Work item - Restate word for word the lines of the records below, starting at the line that contains "for each network." and ending at the line that contains "network with 40", with both of those lines included and nothing else.

Recorded data
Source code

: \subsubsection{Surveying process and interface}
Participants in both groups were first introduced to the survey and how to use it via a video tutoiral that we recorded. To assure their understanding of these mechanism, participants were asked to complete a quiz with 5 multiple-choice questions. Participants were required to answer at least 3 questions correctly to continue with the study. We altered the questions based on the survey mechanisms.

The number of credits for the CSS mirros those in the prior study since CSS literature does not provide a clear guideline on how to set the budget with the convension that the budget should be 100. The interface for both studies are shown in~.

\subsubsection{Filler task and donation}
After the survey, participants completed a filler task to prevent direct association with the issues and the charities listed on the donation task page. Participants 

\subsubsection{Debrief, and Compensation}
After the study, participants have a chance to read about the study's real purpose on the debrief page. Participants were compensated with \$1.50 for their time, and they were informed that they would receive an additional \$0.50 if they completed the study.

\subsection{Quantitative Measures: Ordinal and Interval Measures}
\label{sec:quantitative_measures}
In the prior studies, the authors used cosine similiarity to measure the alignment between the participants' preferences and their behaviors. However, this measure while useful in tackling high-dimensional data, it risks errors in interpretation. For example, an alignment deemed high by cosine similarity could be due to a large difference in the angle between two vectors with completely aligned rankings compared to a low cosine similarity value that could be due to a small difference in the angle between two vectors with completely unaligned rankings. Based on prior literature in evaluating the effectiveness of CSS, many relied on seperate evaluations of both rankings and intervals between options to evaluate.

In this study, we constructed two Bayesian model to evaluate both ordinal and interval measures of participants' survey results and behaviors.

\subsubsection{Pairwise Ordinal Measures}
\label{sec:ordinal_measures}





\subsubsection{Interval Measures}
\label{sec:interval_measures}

--

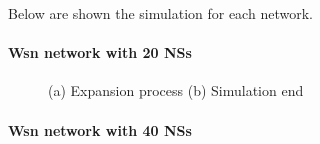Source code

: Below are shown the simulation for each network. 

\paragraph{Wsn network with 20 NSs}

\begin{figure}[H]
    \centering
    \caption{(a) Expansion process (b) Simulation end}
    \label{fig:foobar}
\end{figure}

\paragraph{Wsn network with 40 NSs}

Result of this task -
: Below are shown the simulation for each network. 

\paragraph{Wsn network with 20 NSs}

\begin{figure}[H]
    \centering
    \caption{(a) Expansion process (b) Simulation end}
    \label{fig:foobar}
\end{figure}

\paragraph{Wsn network with 40 NSs}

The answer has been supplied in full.